Empathy and My Father’s Roots

In response to the following article published by columnist and blogger Jay Bookman, of the Atlanta Journal-Constitution, on his blog this morning, January 8, 2016, I wrote the following words:  (Link to Bookman’s thoughts:

(http://jaybookman.blog.myajc.com/2016/01/08/anti-immigrant-fervor-drives-georgia-gop-batty/ )

“Okay, thinking beyond all this because it is just the 2nd verse of the same song I heard sung in Georgia in the 1950s and 1960s before I fled to NYC.

There must be something lacking in the DNA of most, or at least of too many, white Southerners   Yes, it has now been scientifically proven that those human beings who lack empathy for others have a smaller part of the brain that determines one’s ability to be empathetic.

Get me back to my father’s roots, western North Carolina, where my German ancestors came in the mid 1700’s from Lansing, Pennsylvania (where they had just migrated from Heidelberg, Germany) because the NC hills reminded them of the hills of Heidelberg.  Most of them have been ministers and teachers over the years, with great empathy for others.  It is in my DNA.  I have no patience with the small-minded, mean-spirited men and women.  I am sad for Georgia, though, that it keep electing small men and women with little empathy for others to public office.
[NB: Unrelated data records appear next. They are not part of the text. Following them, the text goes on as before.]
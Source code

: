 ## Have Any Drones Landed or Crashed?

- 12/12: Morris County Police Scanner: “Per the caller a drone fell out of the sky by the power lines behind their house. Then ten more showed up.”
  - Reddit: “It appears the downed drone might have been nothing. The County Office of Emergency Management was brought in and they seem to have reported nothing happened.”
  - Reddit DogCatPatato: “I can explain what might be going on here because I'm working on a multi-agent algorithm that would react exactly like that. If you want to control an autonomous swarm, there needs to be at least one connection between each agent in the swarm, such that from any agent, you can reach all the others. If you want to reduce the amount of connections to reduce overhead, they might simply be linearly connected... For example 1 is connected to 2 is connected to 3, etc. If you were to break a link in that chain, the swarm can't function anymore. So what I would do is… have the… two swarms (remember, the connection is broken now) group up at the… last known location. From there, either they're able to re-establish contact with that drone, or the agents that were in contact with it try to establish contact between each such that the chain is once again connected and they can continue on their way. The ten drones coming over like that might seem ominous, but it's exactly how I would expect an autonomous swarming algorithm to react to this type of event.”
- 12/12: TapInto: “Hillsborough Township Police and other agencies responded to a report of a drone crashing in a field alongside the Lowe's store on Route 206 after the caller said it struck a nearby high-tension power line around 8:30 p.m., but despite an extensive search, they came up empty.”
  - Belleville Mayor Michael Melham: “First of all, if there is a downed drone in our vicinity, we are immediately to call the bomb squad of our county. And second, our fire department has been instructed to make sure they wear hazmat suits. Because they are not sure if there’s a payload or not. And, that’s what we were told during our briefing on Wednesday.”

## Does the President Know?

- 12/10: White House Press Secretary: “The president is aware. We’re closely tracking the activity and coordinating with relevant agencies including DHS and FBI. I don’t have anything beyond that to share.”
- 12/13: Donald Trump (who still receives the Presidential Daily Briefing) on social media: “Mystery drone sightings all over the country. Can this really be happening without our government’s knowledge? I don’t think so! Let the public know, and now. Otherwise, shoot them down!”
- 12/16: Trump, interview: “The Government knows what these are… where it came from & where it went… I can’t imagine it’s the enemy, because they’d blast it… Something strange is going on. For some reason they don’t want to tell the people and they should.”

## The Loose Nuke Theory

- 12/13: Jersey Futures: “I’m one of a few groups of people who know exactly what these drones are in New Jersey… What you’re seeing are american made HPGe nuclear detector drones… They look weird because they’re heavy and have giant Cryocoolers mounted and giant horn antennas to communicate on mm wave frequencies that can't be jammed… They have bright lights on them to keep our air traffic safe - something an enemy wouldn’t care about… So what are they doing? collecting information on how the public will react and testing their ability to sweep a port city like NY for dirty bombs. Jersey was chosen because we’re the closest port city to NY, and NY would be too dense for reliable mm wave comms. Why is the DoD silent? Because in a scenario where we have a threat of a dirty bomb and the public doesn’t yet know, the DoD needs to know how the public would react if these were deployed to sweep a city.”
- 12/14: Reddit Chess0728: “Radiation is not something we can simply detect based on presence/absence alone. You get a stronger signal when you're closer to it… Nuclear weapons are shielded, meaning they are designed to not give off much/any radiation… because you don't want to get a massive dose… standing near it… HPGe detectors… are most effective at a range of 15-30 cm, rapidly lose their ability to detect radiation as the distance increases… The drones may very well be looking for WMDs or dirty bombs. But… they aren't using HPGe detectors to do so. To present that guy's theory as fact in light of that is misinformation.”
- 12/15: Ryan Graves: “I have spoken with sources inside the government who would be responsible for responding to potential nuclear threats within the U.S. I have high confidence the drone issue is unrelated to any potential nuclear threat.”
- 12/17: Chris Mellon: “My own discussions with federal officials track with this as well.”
For the record:  I believe we need more judges who are not strict constructionists of the American Constitution.  ‘The mind is form, unfertilized.  Be fruitful and multiply said the Lord of the Soul.  Form without Substance is barren.’  – MES, 1971”


Post Script:  Jay Bookman entered another entry on this issue on January 13, 2016.  Below is the link to that entry, as well as a post of mine to another poster on January 13, 2016:  Link: http://jaybookman.blog.myajc.com/2016/01/13/opponents-of-lopez-nomination-make-their-case/

MaryElizabethSings: “If some black Americans, or some black Southerners, or if members of any ethnic group, lack empathy for others in need, then they, too, may well lack full development of that part of the brain which determines one’s ability to be empathetic to others in need.  The brain knows no colors, nor race distinctions.

The fact is that white Southerners, for the most part, resisted changing Jim Crow laws in the South in the 1950s and 1960s, even though their insistence in not changing their hearts, minds, and laws hurt the spirits, and in many cases the bodies, of many black citizens in the South during those decades.  We see today in many white Southerners the same resistance to accepting Hispanic immigrants into Georgia.  I repeat:  In both cases the soul or spirit is lacking.  Of course, the DNA analysis of the brain, as related to empathy, would have to be an individual call, determined by scientific inquiry to each individual’s biology.”